Revenons sur Hambourg en 1997 : quelle expérience vous a le plus impressionnée ?

Certainement la nuit des négociations quand nous nous sommes rencontrés à l’aube avant de nous mettre finalement d’accord sur l’Agenda pour l’avenir. Des heures durant, la question est restée en suspens de savoir s’il serait possible de trouver un compromis qui satisferait les représentants des ONG et les délégations gouvernementales. Nous y parvînmes et à la fin, tous les participants quittèrent la salle de conférence avec le sentiment que le jeu en valait la chandelle.

Vous avez été présidente de la Confédération allemande pour l’éducation des adultes pendant vingt-cinq ans.
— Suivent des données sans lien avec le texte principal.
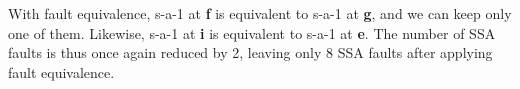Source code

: With fault equivalence, s-a-1 at \textbf{f} is equivalent to s-a-1 at \textbf{g}, and we can keep only one of them. Likewise, s-a-1 at \textbf{i} is equivalent to s-a-1 at \textbf{e}. The number of SSA faults is thus once again reduced by 2, leaving only 8 SSA faults after applying fault equivalence.
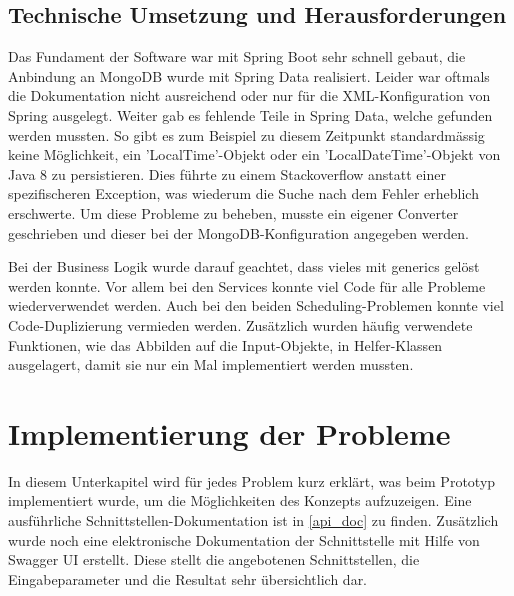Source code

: \subsection{Technische Umsetzung und Herausforderungen}
Das Fundament der Software war mit Spring Boot \cite{spring_boot} sehr schnell gebaut, die Anbindung an MongoDB wurde mit Spring Data \cite{spring_data} realisiert. Leider war 
oftmals die Dokumentation nicht ausreichend oder nur für die XML-Konfiguration von Spring ausgelegt. Weiter gab es fehlende Teile in Spring Data, welche gefunden werden mussten. 
So gibt es zum Beispiel zu diesem Zeitpunkt standardmässig keine Möglichkeit, ein 'LocalTime'-Objekt oder ein 'LocalDateTime'-Objekt von Java 8 zu persistieren. Dies führte zu einem 
Stackoverflow anstatt einer spezifischeren Exception, was wiederum die Suche nach dem Fehler erheblich erschwerte. Um diese Probleme zu beheben, musste ein eigener Converter 
geschrieben und dieser bei der MongoDB-Konfiguration angegeben werden.

Bei der Business Logik wurde darauf geachtet, dass vieles mit \gls{generics} gelöst werden konnte. Vor allem bei den Services konnte viel Code für alle Probleme wiederverwendet werden. Auch 
bei den beiden Scheduling-Problemen konnte viel Code-Duplizierung vermieden werden. Zusätzlich wurden häufig verwendete Funktionen, wie das Abbilden auf die Input-Objekte, in 
Helfer-Klassen ausgelagert, damit sie nur ein Mal implementiert werden mussten.

\section{Implementierung der Probleme}\label{impl_problems}
In diesem Unterkapitel wird für jedes Problem kurz erklärt, was beim Prototyp implementiert wurde, um die Möglichkeiten des Konzepts aufzuzeigen. Eine ausführliche 
Schnittstellen-Dokumentation ist in \autoref{api_doc} zu finden. Zusätzlich wurde noch eine elektronische Dokumentation der Schnittstelle mit Hilfe von Swagger UI \cite{swagger} erstellt. 
Diese stellt die angebotenen Schnittstellen, die Eingabeparameter und die Resultat sehr übersichtlich dar.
Pourquoi l’éducation des adultes vous tient-elle tant à coeur ?

Parce que l’éducation des adultes – ou plutôt l’apprentissage du tout début de la vie jusqu’à son terme – est, pour moi, un souci et un défi que nous devrons tôt ou tard prendre au sérieux. L’apprentissage tout au long de la vie, et cela comprend l’éducation des adultes, a besoin d’avoir aussi rapidement que possible une classification légale et des financements adéquats.

L’Éducation pour tous n’a de sens que dans le contexte de l’apprentissage tout au long de la vie, mais elle attend encore sa mise en oeuvre. Il est scandaleux que l’éducation des adultes ne soit toujours pas entièrement intégrée dans le système de l’éducation.

Madame Süssmuth, merci pour cette interview.